2. Background of the invention
The synthesis gas is obtained by gasifying the coal, the preparation of the natural gas by methanation of the synthesis gas is an important way for clean conversion of the coal, is an important means for optimizing an energy structure and guaranteeing energy safety in China, is an effective means for relieving local atmospheric pollution, and has certain competitiveness, which promotes the vigorous development of the coal-to-natural gas industry.
The raw material gas for methanation reaction of synthetic gas mainly contains H2、CO、CO2、CH4、H2O、N2And Ar and the like, and 11 chemical reactions possibly occur in the methanation process, wherein the main reactions are CO methanation reaction and CO2Methanation reaction, CO shift reaction, etc.
Methanation of CO to CO +3H2=CH4+H2O,CO2Methanation to CO2+4H2=CH4+2H2CO + H shift reaction site of O, CO2O=H2+CO2Methanation of CO, CO2The methanation reaction is the positive reaction for promoting the generation of methane, and the CO shift reaction site is CO + H2O=H2+CO2The method is a negative reaction for inhibiting the generation of methane, and the removal of generated water in the methanation reaction process of the synthesis gas is beneficial to improving the methanation conversion rate and the selectivity. In addition, methanation of CO and CO2Methanation reactions are strongly exothermic, typically with a 74 ℃ temperature rise for every 1% conversion of CO and 1% conversion of CO2An exotherm of 60 ℃ can be produced and the higher the reaction temperature, the lower the CO conversion and the higher the demand on the methanation catalyst.
Since the discovery of methanation of CO, methanation is widely used in the ammonia synthesis industry, in the removal of trace amounts of CO, in fuel cells, in the methanation of part of gas and in the production of synthetic natural gas. Since the 40 s in the 20 th century, people developed various methanation processes in turn, which can be divided into adiabatic fixed bed, isothermal fixed bed, fluidized bed and liquid phase methanation processes according to the type of a reactor.
In the methanation process of the adiabatic fixed bed, the adiabatic temperature rise of the methanation reaction of the synthesis gas directly occurs, the temperature of the outlet of the reactor exceeds 900 ℃, which puts high requirements on the materials of the reactor, a waste heat boiler, a steam superheater and a pipeline and the high temperature resistance of the catalyst, and the methane is easy to generate cracking reaction for carbon precipitation at high temperature, thereby increasing the bed pressure drop and reducing the service life of the catalyst. In order to effectively control the temperature rise of the reactor, the temperature rise of the reactor is generally realized by diluting the raw material gas, and the alternative modes comprise partial high-proportion circulation of process gas, partial circulation of process gas, addition of a small amount of steam, addition of partial steam and the like, so that the methanation reaction balance under the descending temperature is realized, and finally the synthetic natural gas is obtained through multistage methanation reactions. The high proportion of the process gas recycle increases the compression energy consumption and investment.

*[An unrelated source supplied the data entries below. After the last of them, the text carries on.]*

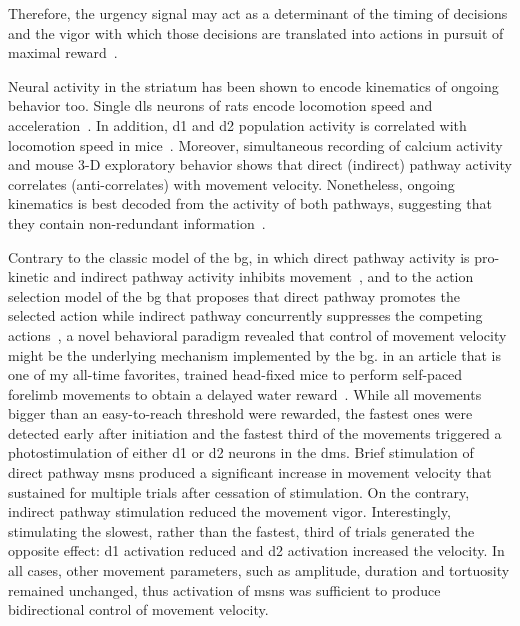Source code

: Therefore, the urgency signal may act as a determinant of the timing of decisions and the vigor with which those decisions are translated into actions in pursuit of maximal reward~\cite{Carland2019NeuroSci}.
\par
Neural activity in the striatum has been shown to encode kinematics of ongoing behavior too.
Single \gls{dls} neurons of rats encode locomotion speed and acceleration~\cite{Rueda2015NN}.
In addition, \gls{d1} and \gls{d2} population activity is correlated with locomotion speed in mice~\cite{Barbera2016Neuron}.
Moreover, simultaneous recording of calcium activity and mouse 3-D exploratory behavior shows that direct (indirect) pathway activity correlates (anti-correlates) with movement velocity.
Nonetheless, ongoing kinematics is best decoded from the activity of both pathways, suggesting that they contain non-redundant information~\cite{Markowitz2018Cell}.
\par
Contrary to the classic model of the \gls{bg}, in which direct pathway activity is pro-kinetic and indirect pathway activity inhibits movement~\cite{Kravitz2010Nature}, and to the action selection model of the \gls{bg} that proposes that direct pathway promotes the selected action while indirect pathway concurrently suppresses the competing actions~\cite{Cui2013Nature}, a novel behavioral paradigm revealed that control of movement velocity might be the underlying mechanism implemented by the \gls{bg}.
 in an article that is one of my all-time favorites, trained head-fixed mice to perform self-paced forelimb movements to obtain a delayed water reward~\cite{Yttri2016Nature}.
While all movements bigger than an easy-to-reach threshold were rewarded, the fastest ones were detected early after initiation and the fastest third of the movements triggered a photostimulation of either \gls{d1} or \gls{d2} neurons in the \gls{dms}.
Brief stimulation of direct pathway \glspl{msn} produced a significant increase in movement velocity that sustained for multiple trials after cessation of stimulation.
On the contrary, indirect pathway stimulation reduced the movement vigor.
Interestingly, stimulating the slowest, rather than the fastest, third of trials generated the opposite effect:
\gls{d1} activation reduced and \gls{d2} activation increased the velocity.
In all cases, other movement parameters, such as amplitude, duration and tortuosity remained unchanged, thus activation of \glspl{msn} was sufficient to produce bidirectional control of movement velocity.
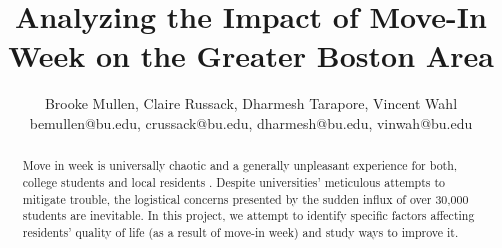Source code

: \documentclass[journal, a4paper]{IEEEtran}
\begin{document}
    \title{Analyzing the Impact of Move-In Week on the Greater Boston Area}
    \author{Brooke Mullen, Claire Russack, Dharmesh Tarapore, Vincent Wahl
    \\bemullen@bu.edu, crussack@bu.edu, dharmesh@bu.edu, vinwah@bu.edu
    }
    \maketitle

\begin{abstract}
    Move in week is universally chaotic and a generally unpleasant experience for both, college students and local residents \cite{painfulmovein}. Despite universities' meticulous attempts to mitigate trouble, the logistical concerns presented by the sudden influx of over 30,000 students are inevitable. In this project, we attempt to identify specific factors affecting residents' quality of life (as a result of move-in week) and study ways to improve it.   
\end{abstract}

\end{document}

The fixed bed indirect heat exchange isothermal methanation reactor has heat transferring cold pipe embedded into the catalyst bed layer, and isothermal fixed bed methanation process is developed based on the isothermal methanation reactor. The isothermal fixed bed methanation reactor can generate byproduct steam by virtue of heat released by methanation reaction. However, the size of the apparatus is limited due to structural limitations.
Compared with a fixed bed reactor, the fluidized bed reactor has the advantages of great mass transfer and heat transfer, is more suitable for large-scale strong heat release process, particularly is easy to remove, add and recycle the fluidized bed catalyst, has the advantages of good reaction effect, simple operation, lower operation cost and the like, and is the best reactor for complete methanation of the synthesis gas. But also face problems, especially engineering scale-up problems, such as severe catalyst entrainment and loss, difficult control of reaction temperature, low unit operating pressure, relatively low reaction conversion, large catalyst replacement, and the like, which results in the need for inexpensive catalysts.
The slurry bed methanation process is characterized in that a catalyst and a liquid phase component carried in mixed gas generated in a slurry bed reactor are separated by a gas-liquid separator, a gas phase product is condensed and separated to produce synthetic natural gas, and the liquid phase product and a fresh catalyst in a storage tank are mixed and added into the slurry bed methanation reactor to preheat the fresh catalyst. The slurry bed methanation process has good heat transfer performance, is easy to realize low-temperature operation and has higher CH4Selectivity and better flexibility, but lower CO conversion and greater catalyst loss due to process liquid sequestration.
The key point of improving the competitiveness of the synthesis gas methanation process is how to control the reaction temperature within a reasonable range, fully utilize the methanation reaction heat, improve the methanation conversion rate and selectivity and reduce the process energy consumption by selecting a proper reactor.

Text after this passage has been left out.